From a distance, it's a little strange. People speaking with absolute confidence about things that are often incomplete, secondhand, or never fully examined.
There's a kind of intensity to it… not always the helpful kind.
Opinions Are Meant to Move
Opinions are useful. They help us navigate the world. They give us a starting point. They can reflect values, experiences, and perspective.
But they are not meant to be permanent fixtures.
They are supposed to move. To evolve. To fall apart and rebuild when new information shows up.
When an opinion becomes an identity, that flexibility disappears.
Now changing your mind feels like losing a piece of yourself.
So you avoid it. Maybe you stay in circles where everyone already agrees.

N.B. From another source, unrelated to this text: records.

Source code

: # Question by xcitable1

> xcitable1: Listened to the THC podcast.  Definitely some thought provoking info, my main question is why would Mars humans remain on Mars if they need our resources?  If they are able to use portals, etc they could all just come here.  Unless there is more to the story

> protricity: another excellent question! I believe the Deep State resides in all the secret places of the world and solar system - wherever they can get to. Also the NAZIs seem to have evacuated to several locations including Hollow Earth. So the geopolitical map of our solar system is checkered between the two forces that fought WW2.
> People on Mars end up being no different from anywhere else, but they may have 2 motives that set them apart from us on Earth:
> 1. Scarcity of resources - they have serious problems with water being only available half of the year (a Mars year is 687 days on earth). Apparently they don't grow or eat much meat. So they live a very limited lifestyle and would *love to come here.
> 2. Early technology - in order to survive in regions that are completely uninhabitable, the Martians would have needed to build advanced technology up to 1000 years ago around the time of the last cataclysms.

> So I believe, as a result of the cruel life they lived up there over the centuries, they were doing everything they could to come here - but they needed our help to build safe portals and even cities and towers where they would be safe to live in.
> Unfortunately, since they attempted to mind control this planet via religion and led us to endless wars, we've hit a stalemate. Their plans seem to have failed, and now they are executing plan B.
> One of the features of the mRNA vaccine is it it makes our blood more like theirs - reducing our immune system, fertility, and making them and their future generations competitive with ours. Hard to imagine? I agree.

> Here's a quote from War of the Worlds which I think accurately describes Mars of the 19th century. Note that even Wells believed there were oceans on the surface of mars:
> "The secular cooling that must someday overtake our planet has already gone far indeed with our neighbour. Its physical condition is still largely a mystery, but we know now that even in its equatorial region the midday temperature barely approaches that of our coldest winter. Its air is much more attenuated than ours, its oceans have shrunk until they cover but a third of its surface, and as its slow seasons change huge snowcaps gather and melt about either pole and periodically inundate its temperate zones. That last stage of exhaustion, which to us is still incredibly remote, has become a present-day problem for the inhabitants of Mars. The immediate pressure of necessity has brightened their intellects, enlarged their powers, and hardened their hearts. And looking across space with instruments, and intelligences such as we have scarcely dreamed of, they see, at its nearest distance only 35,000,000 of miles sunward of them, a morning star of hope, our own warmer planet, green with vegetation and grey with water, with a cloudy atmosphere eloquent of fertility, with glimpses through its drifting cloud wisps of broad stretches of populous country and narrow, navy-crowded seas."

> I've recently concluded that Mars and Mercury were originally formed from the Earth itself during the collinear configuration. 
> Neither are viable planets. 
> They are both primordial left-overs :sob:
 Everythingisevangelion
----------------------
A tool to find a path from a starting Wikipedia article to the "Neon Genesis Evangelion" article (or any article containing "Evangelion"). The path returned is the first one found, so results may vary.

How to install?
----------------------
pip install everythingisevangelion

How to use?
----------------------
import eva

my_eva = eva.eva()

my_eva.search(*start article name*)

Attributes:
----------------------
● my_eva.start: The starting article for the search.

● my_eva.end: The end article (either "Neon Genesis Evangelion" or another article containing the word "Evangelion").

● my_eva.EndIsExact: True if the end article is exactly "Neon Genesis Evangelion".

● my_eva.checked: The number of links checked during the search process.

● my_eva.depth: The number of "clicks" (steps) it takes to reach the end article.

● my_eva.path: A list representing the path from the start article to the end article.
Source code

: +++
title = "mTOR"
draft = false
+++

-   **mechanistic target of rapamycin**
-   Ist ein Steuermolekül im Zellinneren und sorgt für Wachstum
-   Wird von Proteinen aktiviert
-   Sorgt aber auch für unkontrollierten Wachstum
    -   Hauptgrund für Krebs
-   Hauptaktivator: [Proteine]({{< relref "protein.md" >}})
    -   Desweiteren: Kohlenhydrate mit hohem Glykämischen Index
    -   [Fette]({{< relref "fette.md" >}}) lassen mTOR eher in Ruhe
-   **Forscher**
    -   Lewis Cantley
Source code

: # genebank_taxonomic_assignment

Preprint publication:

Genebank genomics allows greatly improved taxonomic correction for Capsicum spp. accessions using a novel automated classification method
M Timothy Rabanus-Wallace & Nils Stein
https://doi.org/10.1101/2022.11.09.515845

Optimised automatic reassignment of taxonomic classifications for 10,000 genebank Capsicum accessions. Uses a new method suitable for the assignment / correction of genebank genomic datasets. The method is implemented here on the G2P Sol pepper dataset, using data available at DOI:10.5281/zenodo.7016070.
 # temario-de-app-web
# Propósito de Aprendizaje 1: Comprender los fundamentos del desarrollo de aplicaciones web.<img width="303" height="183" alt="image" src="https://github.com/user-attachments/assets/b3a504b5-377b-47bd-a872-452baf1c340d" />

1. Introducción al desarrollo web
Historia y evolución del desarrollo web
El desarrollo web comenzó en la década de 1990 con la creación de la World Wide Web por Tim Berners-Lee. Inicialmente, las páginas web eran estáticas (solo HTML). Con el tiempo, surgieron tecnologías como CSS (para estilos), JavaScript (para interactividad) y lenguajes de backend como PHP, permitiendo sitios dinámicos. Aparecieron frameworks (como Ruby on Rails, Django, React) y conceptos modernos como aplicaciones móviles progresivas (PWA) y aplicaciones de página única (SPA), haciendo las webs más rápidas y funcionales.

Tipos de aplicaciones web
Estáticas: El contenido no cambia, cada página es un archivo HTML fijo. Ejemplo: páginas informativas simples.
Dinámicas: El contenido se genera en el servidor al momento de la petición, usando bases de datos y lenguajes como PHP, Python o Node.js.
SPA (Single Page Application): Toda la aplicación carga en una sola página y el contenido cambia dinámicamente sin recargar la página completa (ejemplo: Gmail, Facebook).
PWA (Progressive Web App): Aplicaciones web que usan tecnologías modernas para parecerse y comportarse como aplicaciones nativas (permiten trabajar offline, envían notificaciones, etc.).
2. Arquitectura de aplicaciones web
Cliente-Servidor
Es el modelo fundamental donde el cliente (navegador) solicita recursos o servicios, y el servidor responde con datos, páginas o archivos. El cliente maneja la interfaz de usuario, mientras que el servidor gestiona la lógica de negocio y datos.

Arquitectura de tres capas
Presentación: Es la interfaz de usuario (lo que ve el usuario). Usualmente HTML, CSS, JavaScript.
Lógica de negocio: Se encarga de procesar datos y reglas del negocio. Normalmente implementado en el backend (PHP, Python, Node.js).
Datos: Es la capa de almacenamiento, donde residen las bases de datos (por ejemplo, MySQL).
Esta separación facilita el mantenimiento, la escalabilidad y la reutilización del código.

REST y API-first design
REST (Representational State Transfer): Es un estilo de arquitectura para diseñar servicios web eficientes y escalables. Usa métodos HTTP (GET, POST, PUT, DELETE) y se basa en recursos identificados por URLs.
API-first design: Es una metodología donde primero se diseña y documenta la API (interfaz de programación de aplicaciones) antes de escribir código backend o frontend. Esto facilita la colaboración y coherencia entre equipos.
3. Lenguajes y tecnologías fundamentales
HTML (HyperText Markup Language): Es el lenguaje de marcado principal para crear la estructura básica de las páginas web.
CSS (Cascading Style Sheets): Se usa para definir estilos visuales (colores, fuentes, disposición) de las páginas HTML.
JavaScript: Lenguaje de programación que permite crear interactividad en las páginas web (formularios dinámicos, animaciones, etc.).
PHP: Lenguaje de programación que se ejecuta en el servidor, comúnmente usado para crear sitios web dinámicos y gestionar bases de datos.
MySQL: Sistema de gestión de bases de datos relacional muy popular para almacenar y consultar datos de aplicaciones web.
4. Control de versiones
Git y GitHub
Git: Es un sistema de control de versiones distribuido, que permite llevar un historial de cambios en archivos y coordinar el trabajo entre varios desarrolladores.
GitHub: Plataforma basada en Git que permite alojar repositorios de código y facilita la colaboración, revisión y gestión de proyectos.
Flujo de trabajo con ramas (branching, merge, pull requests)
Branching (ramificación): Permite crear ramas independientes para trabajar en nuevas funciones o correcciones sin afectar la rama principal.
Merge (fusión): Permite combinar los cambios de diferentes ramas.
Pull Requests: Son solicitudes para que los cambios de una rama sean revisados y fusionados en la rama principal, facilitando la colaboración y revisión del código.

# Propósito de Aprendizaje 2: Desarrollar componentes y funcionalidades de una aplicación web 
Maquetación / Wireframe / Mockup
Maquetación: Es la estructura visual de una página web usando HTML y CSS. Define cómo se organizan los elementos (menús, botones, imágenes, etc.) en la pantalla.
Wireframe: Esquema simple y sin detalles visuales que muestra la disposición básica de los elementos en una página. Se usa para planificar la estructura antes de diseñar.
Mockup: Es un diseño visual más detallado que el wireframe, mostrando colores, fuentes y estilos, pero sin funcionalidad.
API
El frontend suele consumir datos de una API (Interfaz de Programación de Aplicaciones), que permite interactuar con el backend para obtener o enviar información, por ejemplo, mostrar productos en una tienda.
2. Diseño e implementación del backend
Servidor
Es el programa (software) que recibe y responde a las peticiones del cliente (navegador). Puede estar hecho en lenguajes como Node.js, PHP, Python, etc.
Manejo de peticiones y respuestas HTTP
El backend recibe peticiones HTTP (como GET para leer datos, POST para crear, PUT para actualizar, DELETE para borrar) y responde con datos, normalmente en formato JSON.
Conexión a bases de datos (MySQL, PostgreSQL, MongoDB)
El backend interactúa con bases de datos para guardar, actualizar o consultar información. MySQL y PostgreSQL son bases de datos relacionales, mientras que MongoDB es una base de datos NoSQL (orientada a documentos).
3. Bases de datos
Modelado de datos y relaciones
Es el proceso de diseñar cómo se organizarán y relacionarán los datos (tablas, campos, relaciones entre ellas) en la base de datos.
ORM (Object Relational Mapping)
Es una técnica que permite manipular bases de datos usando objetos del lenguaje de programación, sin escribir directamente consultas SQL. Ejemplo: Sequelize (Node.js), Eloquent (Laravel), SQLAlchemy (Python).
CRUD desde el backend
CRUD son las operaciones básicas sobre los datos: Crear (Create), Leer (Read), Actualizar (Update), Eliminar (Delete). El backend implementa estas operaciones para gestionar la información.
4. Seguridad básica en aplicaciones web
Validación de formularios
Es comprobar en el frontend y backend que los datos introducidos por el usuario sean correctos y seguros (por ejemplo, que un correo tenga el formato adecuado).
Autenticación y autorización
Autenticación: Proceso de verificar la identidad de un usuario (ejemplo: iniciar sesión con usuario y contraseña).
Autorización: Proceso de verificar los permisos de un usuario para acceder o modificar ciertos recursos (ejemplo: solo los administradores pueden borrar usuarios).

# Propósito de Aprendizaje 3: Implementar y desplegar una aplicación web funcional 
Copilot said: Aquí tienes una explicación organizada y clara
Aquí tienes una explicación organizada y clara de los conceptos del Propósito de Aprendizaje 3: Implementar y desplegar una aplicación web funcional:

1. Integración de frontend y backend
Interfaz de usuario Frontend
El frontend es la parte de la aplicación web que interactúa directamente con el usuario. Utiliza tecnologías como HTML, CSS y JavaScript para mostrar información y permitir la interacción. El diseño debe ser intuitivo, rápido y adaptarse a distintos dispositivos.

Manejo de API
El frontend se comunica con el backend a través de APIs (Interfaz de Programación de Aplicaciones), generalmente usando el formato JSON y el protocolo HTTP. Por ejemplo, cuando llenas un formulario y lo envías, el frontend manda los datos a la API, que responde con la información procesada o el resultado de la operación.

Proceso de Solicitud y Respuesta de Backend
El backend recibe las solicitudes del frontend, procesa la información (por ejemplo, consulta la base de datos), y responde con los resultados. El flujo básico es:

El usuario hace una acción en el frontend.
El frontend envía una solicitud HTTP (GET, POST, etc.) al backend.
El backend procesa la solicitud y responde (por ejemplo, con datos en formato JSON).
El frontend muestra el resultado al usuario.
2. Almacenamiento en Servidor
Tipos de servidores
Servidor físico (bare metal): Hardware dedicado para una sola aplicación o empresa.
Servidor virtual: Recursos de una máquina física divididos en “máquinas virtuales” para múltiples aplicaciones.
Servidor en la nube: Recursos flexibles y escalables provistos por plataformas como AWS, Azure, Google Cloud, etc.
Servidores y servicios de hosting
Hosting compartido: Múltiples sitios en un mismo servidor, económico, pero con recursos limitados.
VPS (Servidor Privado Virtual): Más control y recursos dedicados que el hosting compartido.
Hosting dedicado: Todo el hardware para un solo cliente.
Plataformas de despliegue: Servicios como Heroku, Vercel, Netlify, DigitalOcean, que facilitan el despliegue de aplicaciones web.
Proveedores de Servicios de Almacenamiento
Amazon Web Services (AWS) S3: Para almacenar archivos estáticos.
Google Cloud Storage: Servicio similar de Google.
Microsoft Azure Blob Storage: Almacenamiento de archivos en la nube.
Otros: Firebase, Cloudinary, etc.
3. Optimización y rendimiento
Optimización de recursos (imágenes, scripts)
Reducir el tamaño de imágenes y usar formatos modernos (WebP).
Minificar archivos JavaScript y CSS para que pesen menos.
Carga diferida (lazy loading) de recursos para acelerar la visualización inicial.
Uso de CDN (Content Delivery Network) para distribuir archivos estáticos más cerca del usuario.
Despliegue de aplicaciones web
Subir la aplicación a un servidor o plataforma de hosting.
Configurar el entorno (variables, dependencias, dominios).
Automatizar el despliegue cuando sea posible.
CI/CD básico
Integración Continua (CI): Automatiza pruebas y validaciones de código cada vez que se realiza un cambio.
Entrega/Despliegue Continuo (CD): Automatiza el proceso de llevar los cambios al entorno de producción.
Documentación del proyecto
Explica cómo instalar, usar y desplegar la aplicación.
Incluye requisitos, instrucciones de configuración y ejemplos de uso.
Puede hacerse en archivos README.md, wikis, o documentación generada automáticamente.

From inside that framework it starts to look less like thinking and more like maintenance.
The Cost of Certainty
Maintaining a position. Maintaining an image. Maintaining a sense of certainty in a world that doesn’t really offer it.
There’s a cost too.
Curiosity starts to fade.
You ask fewer real questions. You become uncomfortable with uncertainty. You become less willing to admit that you don't know something... which, consequently, is where most actual learning begins.
Everything becomes a performance of knowing.
That performance can get exhausting.
Holding Things Loosely
What would it look like to loosen that grip a little?
To have opinions, but hold them lightly.
To say, “This is what I think right now,” without needing it to define you.
To hear a different perspective without immediately bracing for impact.
This isn’t about becoming passive or indifferent.
It’s about not turning every idea into identity.
A Different Way to Exist
You are allowed to change your mind.
You are allowed to not have a fully formed opinion on everything.
You are allowed to be wrong without it meaning something is wrong with you.
That last one might be the most freeing.
Once you’re not defending yourself, something opens up.
There’s more room to think. More room to listen. More room to explore.
And exploration… well, it’s a lot more interesting than defense.